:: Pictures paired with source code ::
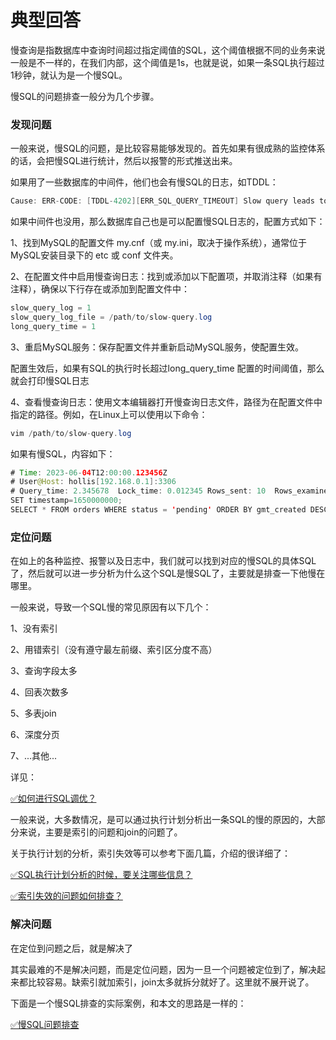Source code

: # 典型回答
慢查询是指数据库中查询时间超过指定阈值的SQL，这个阈值根据不同的业务来说一般是不一样的，在我们内部，这个阈值是1s，也就是说，如果一条SQL执行超过1秒钟，就认为是一个慢SQL。



慢SQL的问题排查一般分为几个步骤。



### 发现问题
一般来说，慢SQL的问题，是比较容易能够发现的。首先如果有很成熟的监控体系的话，会把慢SQL进行统计，然后以报警的形式推送出来。



如果用了一些数据库的中间件，他们也会有慢SQL的日志，如TDDL：



```java
Cause: ERR-CODE: [TDDL-4202][ERR_SQL_QUERY_TIMEOUT] Slow query leads to a timeout exception, please contact DBA to check slow sql. SocketTimout:12000 ms, 
```



如果中间件也没用，那么数据库自己也是可以配置慢SQL日志的，配置方式如下：



1、找到MySQL的配置文件 my.cnf（或 my.ini，取决于操作系统），通常位于MySQL安装目录下的 etc 或 conf 文件夹。

2、在配置文件中启用慢查询日志：找到或添加以下配置项，并取消注释（如果有注释），确保以下行存在或添加到配置文件中：



```java
slow_query_log = 1
slow_query_log_file = /path/to/slow-query.log
long_query_time = 1
```



3、重启MySQL服务：保存配置文件并重新启动MySQL服务，使配置生效。



配置生效后，如果有SQL的执行时长超过long_query_time 配置的时间阈值，那么就会打印慢SQL日志



4、查看慢查询日志：使用文本编辑器打开慢查询日志文件，路径为在配置文件中指定的路径。例如，在Linux上可以使用以下命令：



```java
vim /path/to/slow-query.log
```



如果有慢SQL，内容如下：



```java
# Time: 2023-06-04T12:00:00.123456Z
# User@Host: hollis[192.168.0.1]:3306
# Query_time: 2.345678  Lock_time: 0.012345 Rows_sent: 10  Rows_examined: 100
SET timestamp=1650000000;
SELECT * FROM orders WHERE status = 'pending' ORDER BY gmt_created DESC;
```



### 定位问题


在如上的各种监控、报警以及日志中，我们就可以找到对应的慢SQL的具体SQL了，然后就可以进一步分析为什么这个SQL是慢SQL了，主要就是排查一下他慢在哪里。



一般来说，导致一个SQL慢的常见原因有以下几个：



1、没有索引

2、用错索引（没有遵守最左前缀、索引区分度不高）

3、查询字段太多

4、回表次数多

5、多表join

6、深度分页

7、...其他...



详见：



[✅如何进行SQL调优？](https://www.yuque.com/hollis666/qyhor6/mgpczmz7la99dkft)





一般来说，大多数情况，是可以通过执行计划分析出一条SQL的慢的原因的，大部分来说，主要是索引的问题和join的问题了。



关于执行计划的分析，索引失效等可以参考下面几篇，介绍的很详细了：



[✅SQL执行计划分析的时候，要关注哪些信息？](https://www.yuque.com/hollis666/qyhor6/fho0bamf4qpcril5)



[✅索引失效的问题如何排查？](https://www.yuque.com/hollis666/qyhor6/gux80i)



### 解决问题


在定位到问题之后，就是解决了



其实最难的不是解决问题，而是定位问题，因为一旦一个问题被定位到了，解决起来都比较容易。缺索引就加索引，join太多就拆分就好了。这里就不展开说了。



下面是一个慢SQL排查的实际案例，和本文的思路是一样的：



[✅慢SQL问题排查](https://www.yuque.com/hollis666/qyhor6/dxmpt2)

:: Your goal ::
Return every entry above exactly as written, with no pictures included.

:: Response to this task ::
Source code

: # 典型回答
慢查询是指数据库中查询时间超过指定阈值的SQL，这个阈值根据不同的业务来说一般是不一样的，在我们内部，这个阈值是1s，也就是说，如果一条SQL执行超过1秒钟，就认为是一个慢SQL。



慢SQL的问题排查一般分为几个步骤。



### 发现问题
一般来说，慢SQL的问题，是比较容易能够发现的。首先如果有很成熟的监控体系的话，会把慢SQL进行统计，然后以报警的形式推送出来。



如果用了一些数据库的中间件，他们也会有慢SQL的日志，如TDDL：



```java
Cause: ERR-CODE: [TDDL-4202][ERR_SQL_QUERY_TIMEOUT] Slow query leads to a timeout exception, please contact DBA to check slow sql. SocketTimout:12000 ms, 
```



如果中间件也没用，那么数据库自己也是可以配置慢SQL日志的，配置方式如下：



1、找到MySQL的配置文件 my.cnf（或 my.ini，取决于操作系统），通常位于MySQL安装目录下的 etc 或 conf 文件夹。

2、在配置文件中启用慢查询日志：找到或添加以下配置项，并取消注释（如果有注释），确保以下行存在或添加到配置文件中：



```java
slow_query_log = 1
slow_query_log_file = /path/to/slow-query.log
long_query_time = 1
```



3、重启MySQL服务：保存配置文件并重新启动MySQL服务，使配置生效。



配置生效后，如果有SQL的执行时长超过long_query_time 配置的时间阈值，那么就会打印慢SQL日志



4、查看慢查询日志：使用文本编辑器打开慢查询日志文件，路径为在配置文件中指定的路径。例如，在Linux上可以使用以下命令：



```java
vim /path/to/slow-query.log
```



如果有慢SQL，内容如下：



```java
# Time: 2023-06-04T12:00:00.123456Z
# User@Host: hollis[192.168.0.1]:3306
# Query_time: 2.345678  Lock_time: 0.012345 Rows_sent: 10  Rows_examined: 100
SET timestamp=1650000000;
SELECT * FROM orders WHERE status = 'pending' ORDER BY gmt_created DESC;
```



### 定位问题


在如上的各种监控、报警以及日志中，我们就可以找到对应的慢SQL的具体SQL了，然后就可以进一步分析为什么这个SQL是慢SQL了，主要就是排查一下他慢在哪里。



一般来说，导致一个SQL慢的常见原因有以下几个：



1、没有索引

2、用错索引（没有遵守最左前缀、索引区分度不高）

3、查询字段太多

4、回表次数多

5、多表join

6、深度分页

7、...其他...



详见：



[✅如何进行SQL调优？](https://www.yuque.com/hollis666/qyhor6/mgpczmz7la99dkft)





一般来说，大多数情况，是可以通过执行计划分析出一条SQL的慢的原因的，大部分来说，主要是索引的问题和join的问题了。



关于执行计划的分析，索引失效等可以参考下面几篇，介绍的很详细了：



[✅SQL执行计划分析的时候，要关注哪些信息？](https://www.yuque.com/hollis666/qyhor6/fho0bamf4qpcril5)



[✅索引失效的问题如何排查？](https://www.yuque.com/hollis666/qyhor6/gux80i)



### 解决问题


在定位到问题之后，就是解决了



其实最难的不是解决问题，而是定位问题，因为一旦一个问题被定位到了，解决起来都比较容易。缺索引就加索引，join太多就拆分就好了。这里就不展开说了。



下面是一个慢SQL排查的实际案例，和本文的思路是一样的：



[✅慢SQL问题排查](https://www.yuque.com/hollis666/qyhor6/dxmpt2)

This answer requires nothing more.